Durante grande parte da vida, Paul foi um geólogo de exploração que vasculhava o planeta - na maior parte do tempo ao ar livre, em lugares como Peru, Mongólia, Chile e a República Democrática do Congo - em buscas de novas fontes de ouro, cobre, carvão e terras raras.
Além de concluir o doutorado em Geociências Aplicadas em Stanford, Paul tinha jeito para arrecadar fundos e entusiasmo, e com a experiência, aprendeu a seguir seus instintos sobre a provável localização dos recursos preciosos.
Tudo isso compensou, e muito, quando duas empresas canadenses com que ele estava envolvido - como o CEO de uma (QGX) e fundador e diretor da outra (Antares) - localizaram reservas imensas de carvão na Mongólia e cobre no Peru. Em 2008, a QGX foi vendida por US$265 milhões e, dois anos depois, foi a vez da Antares, por US$650 milhões (ambos os valores em dólares canadenses).
Pela primeira vez na vida, Paul disse: "Eu tenho uns trocados no bolso".
Ao se ver desempregado, rico e isolado em Oahu (onde seus filhos cursavam uma escola particular, por isso a família decidiu ficar), ele tinha que decidir o que fazer -e a indolência estava fora de cogitação.
- Morro de tédio na praia e não dou a mínima para golfe - confessou.
or isso, acabou se oferecendo como voluntário de um programa de recuperação florestal administrado pelo Exército dos EUA para ajudar a reparar os danos causados pelo treinamento militar.
Entretanto, mesmo com experiência em Ciências da Terra, Paul tinha dificuldade para identificar as plantas. Frustrado, acabou se matriculando em um curso de Botânica da Universidade do Havaí. Havia muita gente na classe, mas ele era um dos poucos que nunca faltava - e decorou os nomes populares, havaianos e latinos de inúmeras espécies, verdadeira façanha para quem sofre de dislexia.
- Aquele curso mudou a minha vida - explicou ele, por ter inspirado seu projeto atual.
Com motivação renovada, começou a procurar um terreno onde pudesse pôr seu conhecimento em prática: e ouviu falar de um lote enorme, praticamente vertical, no Vale Waikane, que já tinha sido vendido por mais de US$9 milhões, mas foi executado.
Com o talão de cheques no bolso, foi ao leilão para tentar a sorte - e não demorou a perceber que não só era o único interessado como toda aquela terra acabou sendo sua. Por quase US$2,2 milhões, se viu dono de 5,2 km quadrados do paraíso com que sonhava.

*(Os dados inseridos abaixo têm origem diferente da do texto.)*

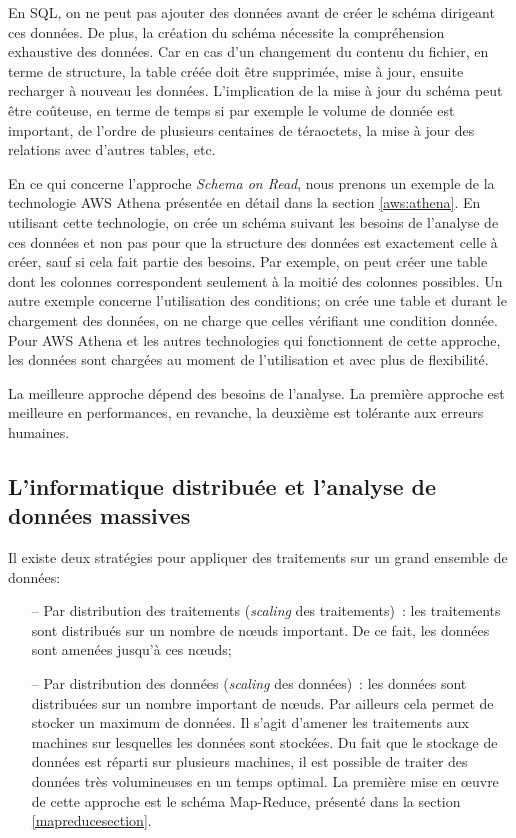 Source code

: En SQL, on ne peut pas ajouter des données avant de créer le schéma dirigeant ces données. De plus, la création du schéma nécessite la compréhension  exhaustive des données. 
Car en cas d'un changement du contenu du fichier, en terme de structure, la table créée doit être supprimée, mise à jour, ensuite recharger à nouveau les données. L'implication de la mise à jour du schéma peut être coûteuse, en terme de temps  si par exemple  le volume de donnée est important, de l'ordre de plusieurs centaines de téraoctets, la mise à jour des relations avec d'autres tables, etc.

En ce qui concerne l'approche \textit{Schema on Read}, nous prenons un exemple de la technologie AWS Athena présentée en détail dans la section \ref{aws:athena}. En utilisant cette technologie, on crée un schéma suivant les besoins de l'analyse de ces données et non pas pour que la structure des données est exactement celle à créer, sauf si cela fait partie des besoins. Par exemple, on peut créer une table dont les colonnes correspondent  seulement à la moitié des colonnes possibles. Un autre exemple concerne l'utilisation  des conditions; on crée une table et durant le chargement des données, on ne charge que celles vérifiant une condition donnée. Pour AWS Athena et les autres technologies qui fonctionnent de cette approche, les données sont chargées au moment de l'utilisation et avec plus de flexibilité.

		
La meilleure approche dépend des besoins de l'analyse. La première approche est meilleure en performances, en revanche, la deuxième est tolérante aux erreurs  humaines.
		
		
		\subsection{L'informatique distribuée et l'analyse de données massives} \label{sec:distruted-camput}
		Il existe deux stratégies pour appliquer des traitements sur un grand ensemble de données: 
		
		
		\begin{itemize}
			\item[--] Par distribution des traitements (\textit{scaling} des traitements)~: les traitements sont distribués sur un nombre de n\oe{}uds important. De ce fait, les données sont amenées jusqu'à ces n\oe{}uds;
			
			\item[--] Par distribution des données (\textit{scaling} des données)~: les données sont distribuées sur un nombre important de n\oe{}uds. Par ailleurs cela permet  de stocker un maximum de données. Il s'agit d'amener les traitements aux machines sur lesquelles les données sont stockées. Du fait que le stockage de données est réparti sur plusieurs machines, il est possible de traiter des données très volumineuses en un temps optimal. La première mise en \oe{}uvre de cette approche est le schéma Map-Reduce,  présenté dans la section  \ref{mapreducesection}. 
		\end{itemize}
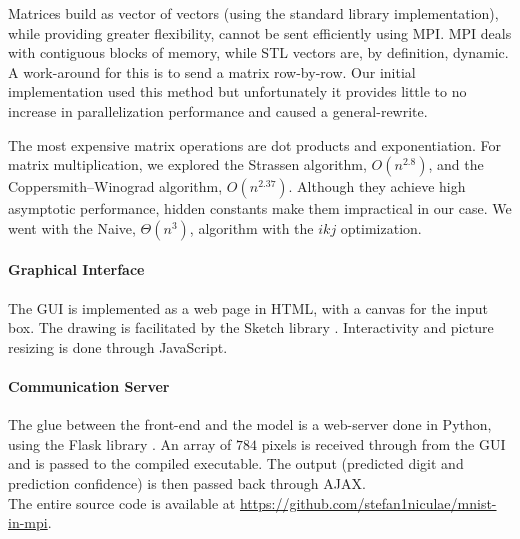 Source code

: \documentclass[a4paper]{article}
\begin{document}
Matrices build as vector of vectors (using the standard library implementation), while providing greater flexibility, cannot be sent efficiently using MPI. MPI deals with contiguous blocks of memory, while STL vectors are, by definition, dynamic. A work-around for this is to send a matrix row-by-row. Our initial implementation used this method but unfortunately it provides little to no increase in parallelization performance and caused a general-rewrite. 

The most expensive matrix operations are dot products and exponentiation. For matrix multiplication, we explored the Strassen algorithm, $O(n^{2.8})$, and the Coppersmith–Winograd algorithm, $O(n^{2.37})$. Although they achieve high asymptotic performance, hidden constants make them impractical in our case. We went with the Naive, $\Theta(n^3)$, algorithm with the $ikj$ optimization.

\paragraph{Graphical Interface} The GUI is implemented as a web page in HTML, with a canvas for the input box.
The drawing is facilitated by the Sketch library \cite{sketch}. Interactivity and picture resizing is done through JavaScript.

\paragraph{Communication Server} The glue between the front-end and the model is a web-server done in Python, using the Flask library \cite{flask}. An array of $784$ pixels is received through from the GUI and is passed to the compiled executable. The output (predicted digit and prediction confidence) is then passed back through AJAX.
\\

\noindent The entire source code is available at \url{https://github.com/stefan1niculae/mnist-in-mpi}.

\vspace{\fill} %

    
    
\end{document}

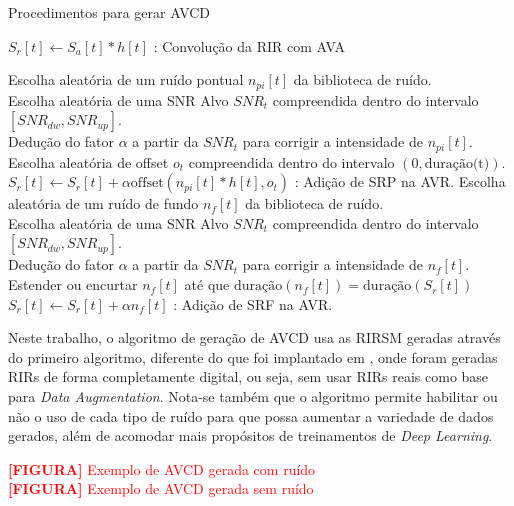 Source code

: \begin{algorithm} [H] 
    \caption{Procedimentos para gerar AVCD}
    \label{alg:AVCD-gen}


    $S_r[t] \gets S_a[t] \ast h[t]$ : Convolução da RIR com AVA

    {
        {
            Escolha aleatória de um ruído pontual $n_{pi}[t]$ da biblioteca de ruído. \\
            Escolha aleatória de uma SNR Alvo $SNR_t$ compreendida dentro do intervalo $[SNR_{dw},SNR_{up}]$. \\
            Dedução do fator $\alpha$ a partir da $SNR_t$ para corrigir a intensidade de $n_{pi}[t]$. \\
            Escolha aleatória de offset $o_t$ compreendida dentro do intervalo $(0,\text{duração(t)})$. \\
            $S_r[t] \gets S_r[t] + \alpha \text{offset}(n_{pi}[t] \ast h[t], o_t)$ : Adição de SRP na AVR.
        }
    }
    {
        Escolha aleatória de um ruído de fundo $n_f[t]$ da biblioteca de ruído. \\
        Escolha aleatória de uma SNR Alvo $SNR_t$ compreendida dentro do intervalo $[SNR_{dw},SNR_{up}]$. \\
        Dedução do fator $\alpha$ a partir da $SNR_t$ para corrigir a intensidade de $n_f[t]$. \\
        Estender ou encurtar $n_f[t]$ até que $\text{duração}(n_f[t]) = \text{duração}(S_r[t])$
        $S_r[t] \gets S_r[t] + \alpha n_f[t]$ : Adição de SRF na AVR.
    }

\end{algorithm}
\pagebreak


Neste trabalho, o algoritmo de geração de AVCD usa as RIRSM geradas através do primeiro algoritmo, diferente do que foi implantado
em \cite{Speech_Rec}, onde foram geradas RIRs de forma completamente digital, ou seja, sem usar RIRs reais como base para \textit{Data Augmentation}.
Nota-se também que o algoritmo permite habilitar ou não o uso de cada tipo de ruído para que possa aumentar a variedade de dados gerados, além
de acomodar mais propósitos de treinamentos de \textit{Deep Learning}.


\noindent
\textcolor{red}{\textbf{[FIGURA]} Exemplo de AVCD gerada com ruído} \\ 
\textcolor{red}{\textbf{[FIGURA]} Exemplo de AVCD gerada sem ruído}  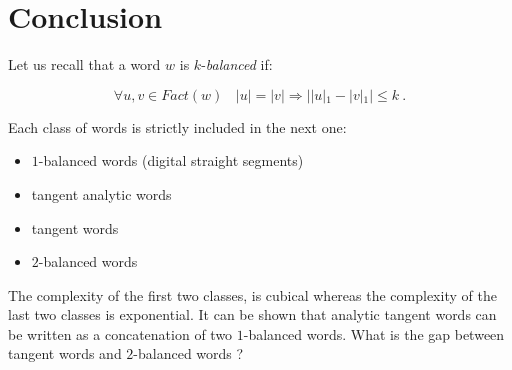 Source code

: \documentclass[preliminary]{eptcs}
\begin{document}
\section{Conclusion}

Let us recall that a word $w$ is $k$-\emph{balanced} if:

$$\forall u,v \in Fact(w) \ \ \ \ |u| = |v| \Rightarrow | |u|_1 - |v|_1
|\leq k \ .$$


Each class of words is strictly included in the next one:
\begin{itemize}
\item $1$-balanced words (digital straight segments)
\item tangent analytic words
\item tangent words
\item $2$-balanced words \\
\end{itemize}
The complexity of the first two classes, is cubical whereas the complexity
of the last two classes is exponential.
It can be shown that analytic tangent words can be written as a
concatenation of two $1$-balanced words. What is the gap between tangent
words and $2$-balanced words ?




\end{document}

Matando as árvores daninhas que matam
Quando os vizinhos que moram na região há muito tempo sabem das intenções de Paul, ficam horrorizados, pelo menos até explicar seu plano. É que eles aprenderam a amar as árvores frondosas que ele está tão empenhado a matar - principalmente a albízia, mesmo que ela seja uma das piores pragas dessas florestas.
- Eu também adorava, até descobrir os danos que elas causam.
Até a árvore símbolo do estado, a nogueira-de-iguape, conhecida regionalmente por kukui (Aleurites moluccana), não é nativa das ilhas; foi importada da Polinésia. Paul as mata também porque acabam com as espécies nativas como a Acacia koa, a ohia e a lama.
O Departamento de Terras e Recursos Naturais gostou tanto de seu projeto que vai lhe dar US$616 mil pelos próximos dez anos. O Serviço de Pesca e Vida Selvagem dos EUA lhe deu US$10 mil para outra iniciativa: proteger o elepaio, pássaro encontrado somente no Havaí e ameaçado de extinção porque está sendo devorado pelo rato-preto.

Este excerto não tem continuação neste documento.